Thank you all for the lovely and welcoming comments on my last post. I have no idea whether this blogging thing will take again, but weeknotes seem like the best way to get back into the swing of posting.

I read novels! I finished Percival Everett’s Telephone, which I’d started in December 2021. It was excellent. If you’ve read anything about the book you know that there were three published versions. They don’t differ that much, but the few changes do have an effect on the way readers see the character and also the way the ending is presented. I read the “C” version, which is probably the saddest but still has a feeling of hopefulness about it. The story involves a sick child, character deaths, and a less than entirely sympathetic narrator, so I can’t recommend it to every reader without caveats, but Everett is a tremendous writer and his depiction of academia and academics is pitch-perfect. I also read an early Maigret, The Saint-Fiacre Affair, which was also very good but had so many exclamation points. I don’t know if it was the translator’s choice or in the original, but I don’t associate Maigret with those. And I just finished A Far Cry From Kensington, by Muriel Spark. It draws on Spark’s experiences working in publishing and it’s wonderfully astringent. There were a lot of angry, extremely talented women in the 1950s, weren’t there?

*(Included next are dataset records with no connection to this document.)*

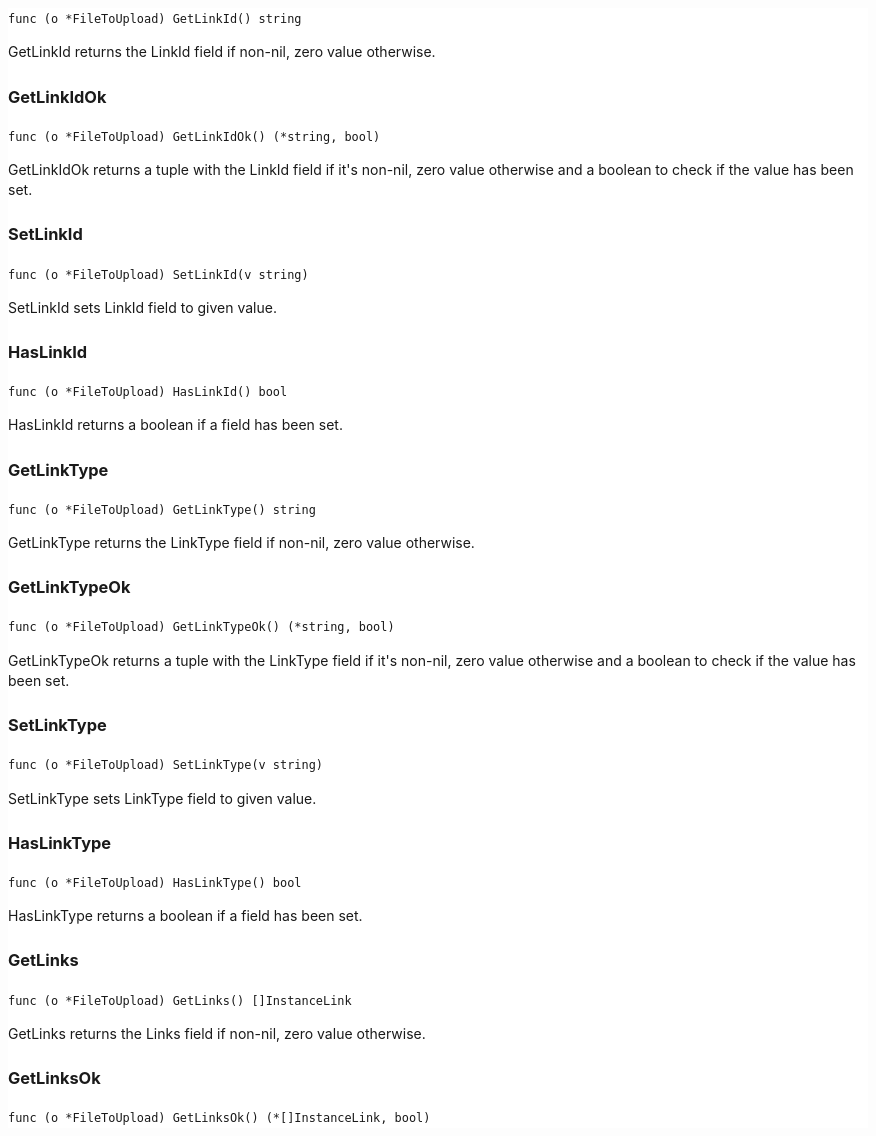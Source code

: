 `func (o *FileToUpload) GetLinkId() string`

GetLinkId returns the LinkId field if non-nil, zero value otherwise.

### GetLinkIdOk

`func (o *FileToUpload) GetLinkIdOk() (*string, bool)`

GetLinkIdOk returns a tuple with the LinkId field if it's non-nil, zero value otherwise
and a boolean to check if the value has been set.

### SetLinkId

`func (o *FileToUpload) SetLinkId(v string)`

SetLinkId sets LinkId field to given value.

### HasLinkId

`func (o *FileToUpload) HasLinkId() bool`

HasLinkId returns a boolean if a field has been set.

### GetLinkType

`func (o *FileToUpload) GetLinkType() string`

GetLinkType returns the LinkType field if non-nil, zero value otherwise.

### GetLinkTypeOk

`func (o *FileToUpload) GetLinkTypeOk() (*string, bool)`

GetLinkTypeOk returns a tuple with the LinkType field if it's non-nil, zero value otherwise
and a boolean to check if the value has been set.

### SetLinkType

`func (o *FileToUpload) SetLinkType(v string)`

SetLinkType sets LinkType field to given value.

### HasLinkType

`func (o *FileToUpload) HasLinkType() bool`

HasLinkType returns a boolean if a field has been set.

### GetLinks

`func (o *FileToUpload) GetLinks() []InstanceLink`

GetLinks returns the Links field if non-nil, zero value otherwise.

### GetLinksOk

`func (o *FileToUpload) GetLinksOk() (*[]InstanceLink, bool)`
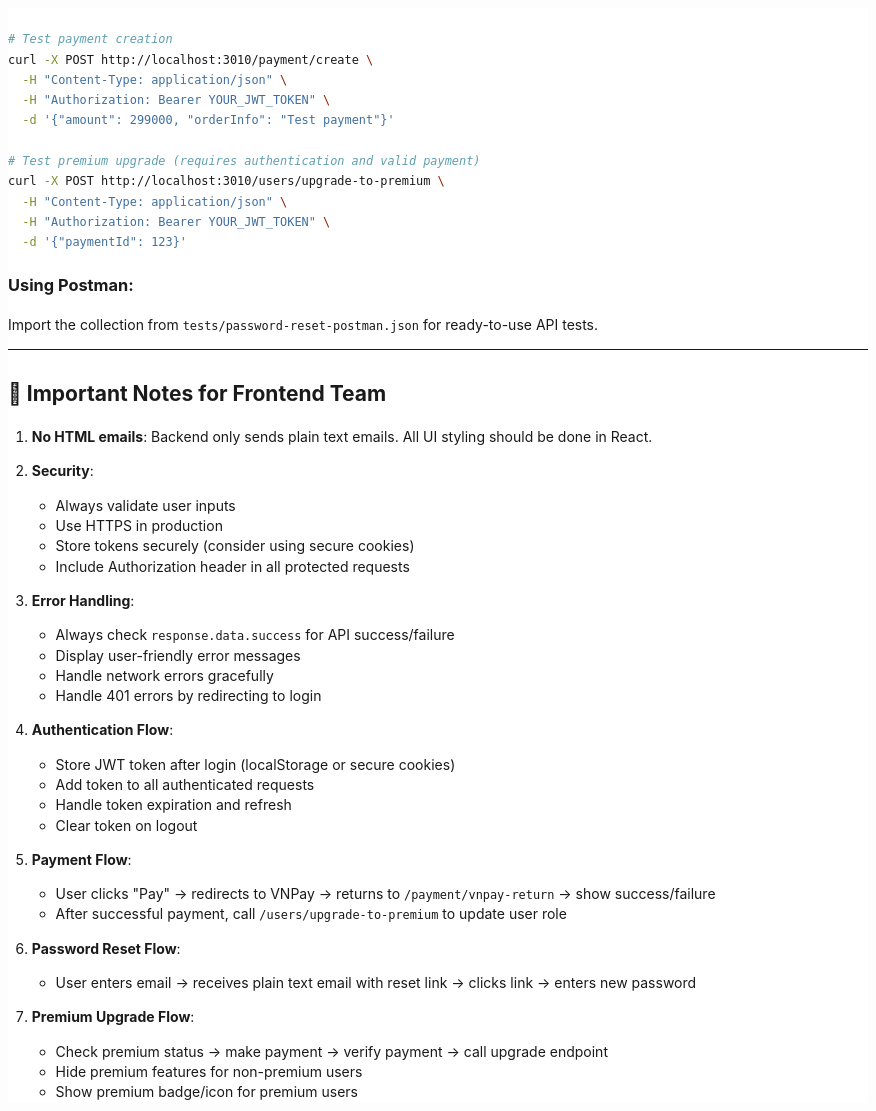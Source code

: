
 ```bash

# Test payment creation
curl -X POST http://localhost:3010/payment/create \
  -H "Content-Type: application/json" \
  -H "Authorization: Bearer YOUR_JWT_TOKEN" \
  -d '{"amount": 299000, "orderInfo": "Test payment"}'

# Test premium upgrade (requires authentication and valid payment)
curl -X POST http://localhost:3010/users/upgrade-to-premium \
  -H "Content-Type: application/json" \
  -H "Authorization: Bearer YOUR_JWT_TOKEN" \
  -d '{"paymentId": 123}'
```

### **Using Postman:**
Import the collection from `tests/password-reset-postman.json` for ready-to-use API tests.

---

## 🚨 Important Notes for Frontend Team

1. **No HTML emails**: Backend only sends plain text emails. All UI styling should be done in React.

2. **Security**: 
   - Always validate user inputs
   - Use HTTPS in production
   - Store tokens securely (consider using secure cookies)
   - Include Authorization header in all protected requests

3. **Error Handling**:
   - Always check `response.data.success` for API success/failure
   - Display user-friendly error messages
   - Handle network errors gracefully
   - Handle 401 errors by redirecting to login

4. **Authentication Flow**:
   - Store JWT token after login (localStorage or secure cookies)
   - Add token to all authenticated requests
   - Handle token expiration and refresh
   - Clear token on logout

5. **Payment Flow**:
   - User clicks "Pay" → redirects to VNPay → returns to `/payment/vnpay-return` → show success/failure
   - After successful payment, call `/users/upgrade-to-premium` to update user role

6. **Password Reset Flow**:
   - User enters email → receives plain text email with reset link → clicks link → enters new password

7. **Premium Upgrade Flow**:
   - Check premium status → make payment → verify payment → call upgrade endpoint
   - Hide premium features for non-premium users
   - Show premium badge/icon for premium users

If you’re wondering how I managed to read 2+ books in a week after taking a year to read 18, well, it’s winter break. And the latter two were short. I love a big baggy novel as much as anyone, but short novels are really handy when you aren’t sure your concentration will hold up, especially when they’re as well written as these are. It does make me want to read a 19thC doorstopper, though.

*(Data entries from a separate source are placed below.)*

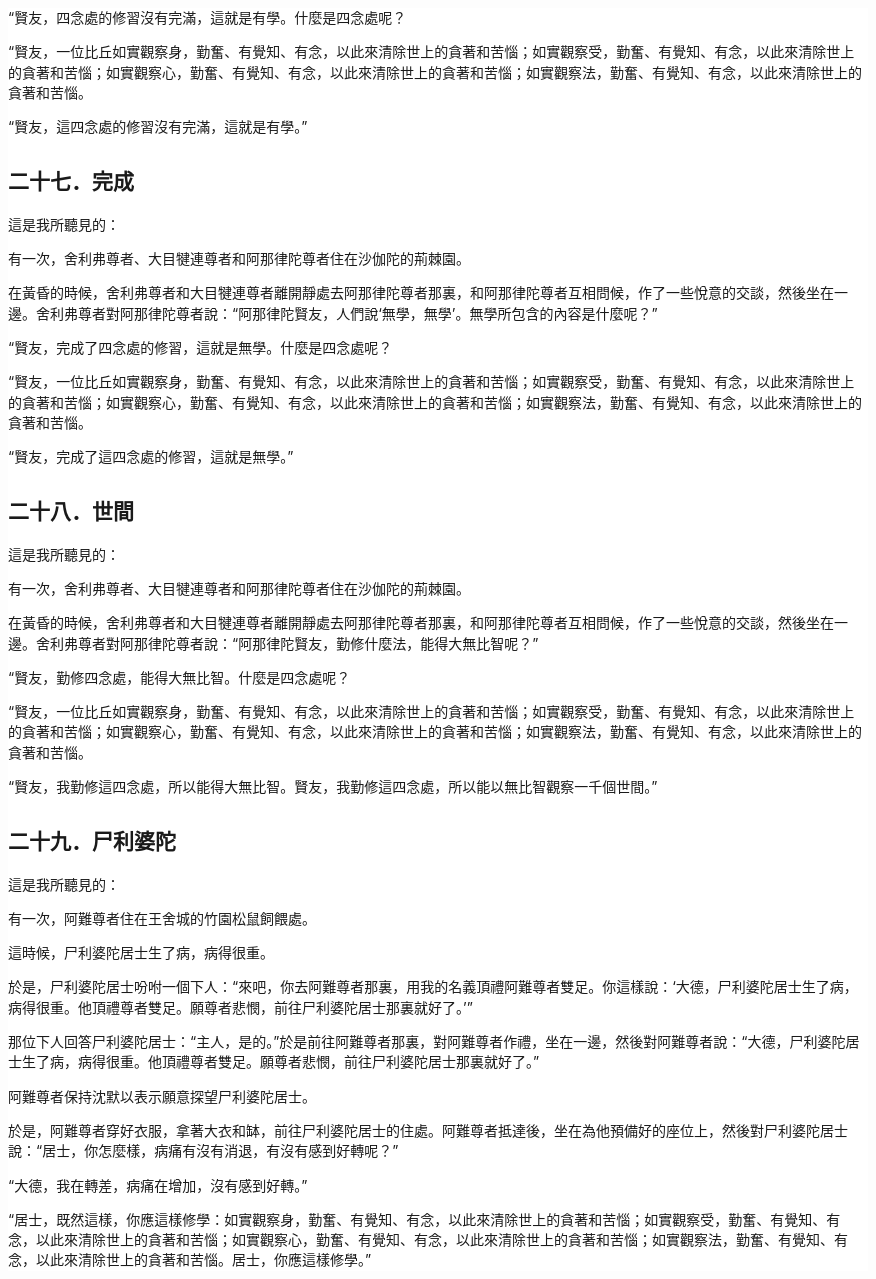 “賢友，四念處的修習沒有完滿，這就是有學。什麼是四念處呢？

“賢友，一位比丘如實觀察身，勤奮、有覺知、有念，以此來清除世上的貪著和苦惱；如實觀察受，勤奮、有覺知、有念，以此來清除世上的貪著和苦惱；如實觀察心，勤奮、有覺知、有念，以此來清除世上的貪著和苦惱；如實觀察法，勤奮、有覺知、有念，以此來清除世上的貪著和苦惱。

“賢友，這四念處的修習沒有完滿，這就是有學。”

## 二十七．完成

這是我所聽見的：

有一次，舍利弗尊者、大目犍連尊者和阿那律陀尊者住在沙伽陀的荊棘園。

在黃昏的時候，舍利弗尊者和大目犍連尊者離開靜處去阿那律陀尊者那裏，和阿那律陀尊者互相問候，作了一些悅意的交談，然後坐在一邊。舍利弗尊者對阿那律陀尊者說：“阿那律陀賢友，人們說‘無學，無學’。無學所包含的內容是什麼呢？”

“賢友，完成了四念處的修習，這就是無學。什麼是四念處呢？

“賢友，一位比丘如實觀察身，勤奮、有覺知、有念，以此來清除世上的貪著和苦惱；如實觀察受，勤奮、有覺知、有念，以此來清除世上的貪著和苦惱；如實觀察心，勤奮、有覺知、有念，以此來清除世上的貪著和苦惱；如實觀察法，勤奮、有覺知、有念，以此來清除世上的貪著和苦惱。

“賢友，完成了這四念處的修習，這就是無學。”

## 二十八．世間

這是我所聽見的：

有一次，舍利弗尊者、大目犍連尊者和阿那律陀尊者住在沙伽陀的荊棘園。

在黃昏的時候，舍利弗尊者和大目犍連尊者離開靜處去阿那律陀尊者那裏，和阿那律陀尊者互相問候，作了一些悅意的交談，然後坐在一邊。舍利弗尊者對阿那律陀尊者說：“阿那律陀賢友，勤修什麼法，能得大無比智呢？”

“賢友，勤修四念處，能得大無比智。什麼是四念處呢？

“賢友，一位比丘如實觀察身，勤奮、有覺知、有念，以此來清除世上的貪著和苦惱；如實觀察受，勤奮、有覺知、有念，以此來清除世上的貪著和苦惱；如實觀察心，勤奮、有覺知、有念，以此來清除世上的貪著和苦惱；如實觀察法，勤奮、有覺知、有念，以此來清除世上的貪著和苦惱。

“賢友，我勤修這四念處，所以能得大無比智。賢友，我勤修這四念處，所以能以無比智觀察一千個世間。”

## 二十九．尸利婆陀

這是我所聽見的：

有一次，阿難尊者住在王舍城的竹園松鼠飼餵處。

這時候，尸利婆陀居士生了病，病得很重。

於是，尸利婆陀居士吩咐一個下人：“來吧，你去阿難尊者那裏，用我的名義頂禮阿難尊者雙足。你這樣說：‘大德，尸利婆陀居士生了病，病得很重。他頂禮尊者雙足。願尊者悲憫，前往尸利婆陀居士那裏就好了。’”

那位下人回答尸利婆陀居士：“主人，是的。”於是前往阿難尊者那裏，對阿難尊者作禮，坐在一邊，然後對阿難尊者說：“大德，尸利婆陀居士生了病，病得很重。他頂禮尊者雙足。願尊者悲憫，前往尸利婆陀居士那裏就好了。”

阿難尊者保持沈默以表示願意探望尸利婆陀居士。

於是，阿難尊者穿好衣服，拿著大衣和缽，前往尸利婆陀居士的住處。阿難尊者抵達後，坐在為他預備好的座位上，然後對尸利婆陀居士說：“居士，你怎麼樣，病痛有沒有消退，有沒有感到好轉呢？”

“大德，我在轉差，病痛在增加，沒有感到好轉。”

“居士，既然這樣，你應這樣修學：如實觀察身，勤奮、有覺知、有念，以此來清除世上的貪著和苦惱；如實觀察受，勤奮、有覺知、有念，以此來清除世上的貪著和苦惱；如實觀察心，勤奮、有覺知、有念，以此來清除世上的貪著和苦惱；如實觀察法，勤奮、有覺知、有念，以此來清除世上的貪著和苦惱。居士，你應這樣修學。”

I had a couple of Zoom meetings, but for the most part it was still a break week. Next week the meetings ramp up a bit and I’ll have to get my syllabi and Canvas pages set up for classes, which begin on 18 January. We are online for the first two weeks of the semester, which means thinking about how to get the class going and the students engaged through a screen from wherever they are. I have some ideas but I haven’t fully decided on what I’m going to do. It also seems like a good idea to make sure the first three or four weeks, not just the first two, can work online. I have zero confidence that if the administration decides to extend online teaching we will be notified in a timely fashion, i.e., more than a few days before it happens. Missouri’s Delta-to-Omicron spike has resulted in huge surges in regular and ICU hospitalizations, and the Omicron wave started relatively late for us. I’d be surprised if we peaked before the end of January, especially given our (non)vaccination rates. Politicians seem determined to pivot to Covid-as-endemic, but what does that even mean when your hospitals are packed and your medical people are living on their last nerves?

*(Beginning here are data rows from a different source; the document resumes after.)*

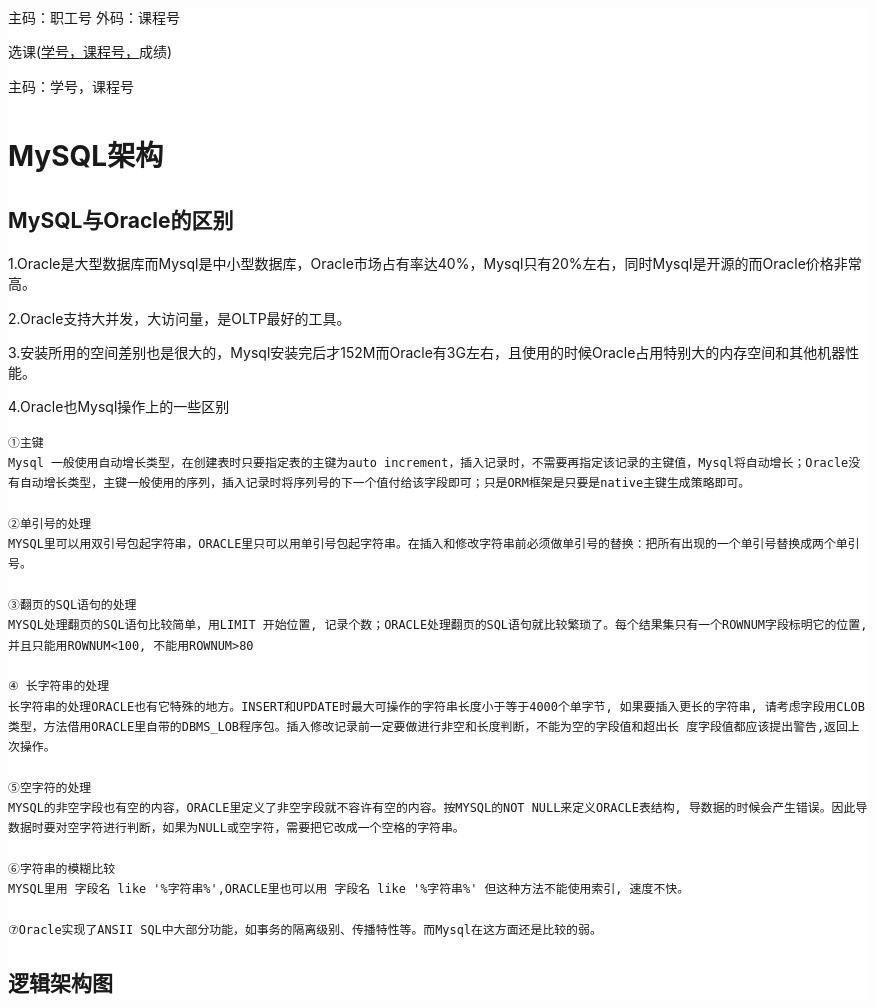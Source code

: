 主码：职工号   外码：课程号

选课(<u>学号，课程号，</u>成绩)

主码：学号，课程号

# MySQL架构

## MySQL与Oracle的区别

1.Oracle是大型数据库而Mysql是中小型数据库，Oracle市场占有率达40%，Mysql只有20%左右，同时Mysql是开源的而Oracle价格非常高。

2.Oracle支持大并发，大访问量，是OLTP最好的工具。

3.安装所用的空间差别也是很大的，Mysql安装完后才152M而Oracle有3G左右，且使用的时候Oracle占用特别大的内存空间和其他机器性能。

4.Oracle也Mysql操作上的一些区别

```
①主键
Mysql 一般使用自动增长类型，在创建表时只要指定表的主键为auto increment，插入记录时，不需要再指定该记录的主键值，Mysql将自动增长；Oracle没有自动增长类型，主键一般使用的序列，插入记录时将序列号的下一个值付给该字段即可；只是ORM框架是只要是native主键生成策略即可。

②单引号的处理
MYSQL里可以用双引号包起字符串，ORACLE里只可以用单引号包起字符串。在插入和修改字符串前必须做单引号的替换：把所有出现的一个单引号替换成两个单引号。

③翻页的SQL语句的处理
MYSQL处理翻页的SQL语句比较简单，用LIMIT 开始位置, 记录个数；ORACLE处理翻页的SQL语句就比较繁琐了。每个结果集只有一个ROWNUM字段标明它的位置, 并且只能用ROWNUM<100, 不能用ROWNUM>80

④ 长字符串的处理
长字符串的处理ORACLE也有它特殊的地方。INSERT和UPDATE时最大可操作的字符串长度小于等于4000个单字节, 如果要插入更长的字符串, 请考虑字段用CLOB类型，方法借用ORACLE里自带的DBMS_LOB程序包。插入修改记录前一定要做进行非空和长度判断，不能为空的字段值和超出长 度字段值都应该提出警告,返回上次操作。

⑤空字符的处理
MYSQL的非空字段也有空的内容，ORACLE里定义了非空字段就不容许有空的内容。按MYSQL的NOT NULL来定义ORACLE表结构, 导数据的时候会产生错误。因此导数据时要对空字符进行判断，如果为NULL或空字符，需要把它改成一个空格的字符串。

⑥字符串的模糊比较
MYSQL里用 字段名 like '%字符串%',ORACLE里也可以用 字段名 like '%字符串%' 但这种方法不能使用索引, 速度不快。

⑦Oracle实现了ANSII SQL中大部分功能，如事务的隔离级别、传播特性等。而Mysql在这方面还是比较的弱。
```

## 逻辑架构图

Perhaps to distract myself, I embarked on a fashion-related challenge. Some of you may remember that I did one at the beginning of 2020 (the Project 333 challenge). I got a lot out of the experience, even though I only did two months rather than three. This time I’m going for another three months, more or less, but with one dress. Yes, you heard that right. I’m doing the Wool& 100 Day Dress Challenge. This challenge involves wearing one merino wool dress a minimum of 8 hours a day for 100 straight days. I’ve been eyeing these dresses and the challenge for a while, but it seemed completely ridiculous and impossible. Nevertheless, I ordered the Rowena dress and when it arrived and fit me, I decided to take the plunge.

Who knows if I’ll be able to stick it out for 100 days, but I’m writing about it here as a form of accountability since I’m not on Facebook or Instagram, where most of the other participants hang out. I’m sorry that I can’t join the Facebook group because it’s apparently a wonderful community and there are lots of tips on how to style The Dress (whichever The Dress one chooses for one’s 100 days). But even that can’t get me to give my personal (and work, and everything else) information to Facebook. Luckily there are blog posts, tweets, and a few YouTube videos describing participants’ experiences.

I started on Wednesday, January 5, and I’m taking a photo a day as required. I might even post some eventually! It’s been fascinating reading how women who completed the challenge experienced it. Oh, if you’re wondering, I ordered the Rowena in Marine Blue, in the standard length. It is the original challenge dress and has the advantages (for winter) of having long sleeves. It’s extremely comfortable and I don’t find it thin or see-through, as some people have.

I’ve been knitting on TheH’s Alpaca Wrap Thing fairly steadily, and progress is slow as predicted. It’s enjoyable, though, and the yarn is soft and pleasant to knit with (more than I expected), and it sheds only a little.

The Corgis are thriving. TheH and I are taking Ziggy up and down the hills of our road to try and burn off her excess energy. Sometimes it even works!